*** Source data ***

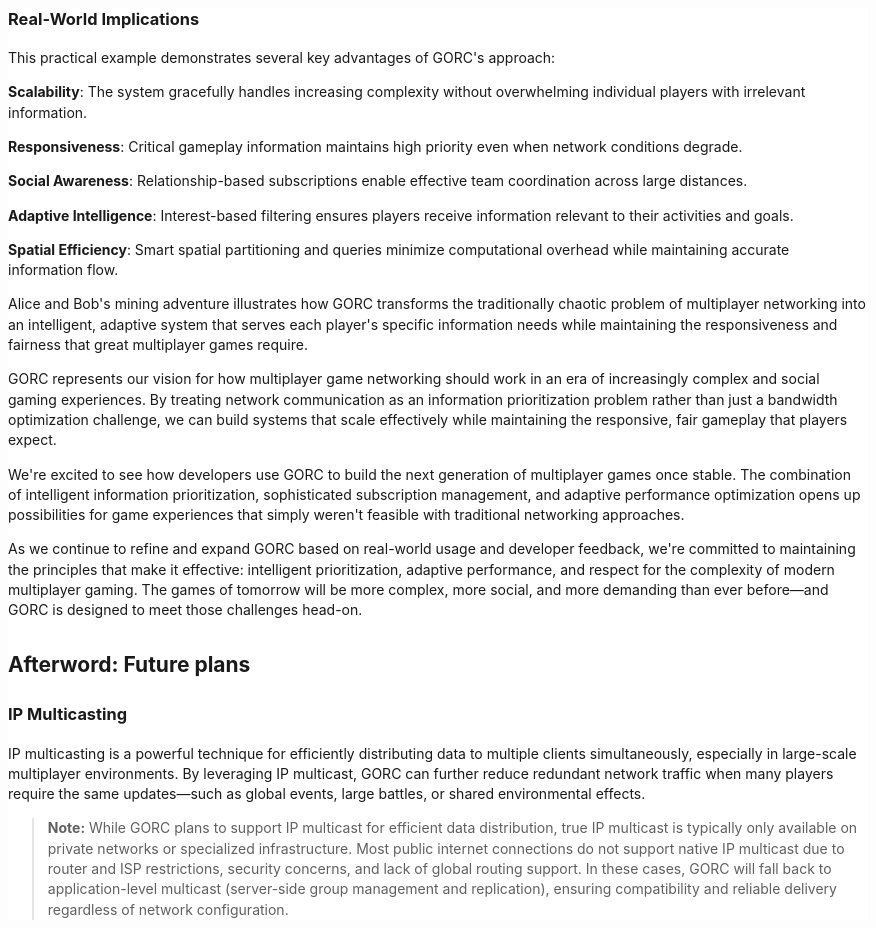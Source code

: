 ### Real-World Implications

This practical example demonstrates several key advantages of GORC's approach:

**Scalability**: The system gracefully handles increasing complexity without overwhelming individual players with irrelevant information.

**Responsiveness**: Critical gameplay information maintains high priority even when network conditions degrade.

**Social Awareness**: Relationship-based subscriptions enable effective team coordination across large distances.

**Adaptive Intelligence**: Interest-based filtering ensures players receive information relevant to their activities and goals.

**Spatial Efficiency**: Smart spatial partitioning and queries minimize computational overhead while maintaining accurate information flow.

Alice and Bob's mining adventure illustrates how GORC transforms the traditionally chaotic problem of multiplayer networking into an intelligent, adaptive system that serves each player's specific information needs while maintaining the responsiveness and fairness that great multiplayer games require.

GORC represents our vision for how multiplayer game networking should work in an era of increasingly complex and social gaming experiences. By treating network communication as an information prioritization problem rather than just a bandwidth optimization challenge, we can build systems that scale effectively while maintaining the responsive, fair gameplay that players expect.

We're excited to see how developers use GORC to build the next generation of multiplayer games once stable. The combination of intelligent information prioritization, sophisticated subscription management, and adaptive performance optimization opens up possibilities for game experiences that simply weren't feasible with traditional networking approaches.

As we continue to refine and expand GORC based on real-world usage and developer feedback, we're committed to maintaining the principles that make it effective: intelligent prioritization, adaptive performance, and respect for the complexity of modern multiplayer gaming. The games of tomorrow will be more complex, more social, and more demanding than ever before—and GORC is designed to meet those challenges head-on.

## Afterword: Future plans

### IP Multicasting

IP multicasting is a powerful technique for efficiently distributing data to multiple clients simultaneously, especially in large-scale multiplayer environments. By leveraging IP multicast, GORC can further reduce redundant network traffic when many players require the same updates—such as global events, large battles, or shared environmental effects.

> **Note:** While GORC plans to support IP multicast for efficient data distribution, true IP multicast is typically only available on private networks or specialized infrastructure. Most public internet connections do not support native IP multicast due to router and ISP restrictions, security concerns, and lack of global routing support. In these cases, GORC will fall back to application-level multicast (server-side group management and replication), ensuring compatibility and reliable delivery regardless of network configuration.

***

Action item: Check each line above for the string "complexity" and show the ones that have it.

Written response:
**Scalability**: The system gracefully handles increasing complexity without overwhelming individual players with irrelevant information.
As we continue to refine and expand GORC based on real-world usage and developer feedback, we're committed to maintaining the principles that make it effective: intelligent prioritization, adaptive performance, and respect for the complexity of modern multiplayer gaming. The games of tomorrow will be more complex, more social, and more demanding than ever before—and GORC is designed to meet those challenges head-on.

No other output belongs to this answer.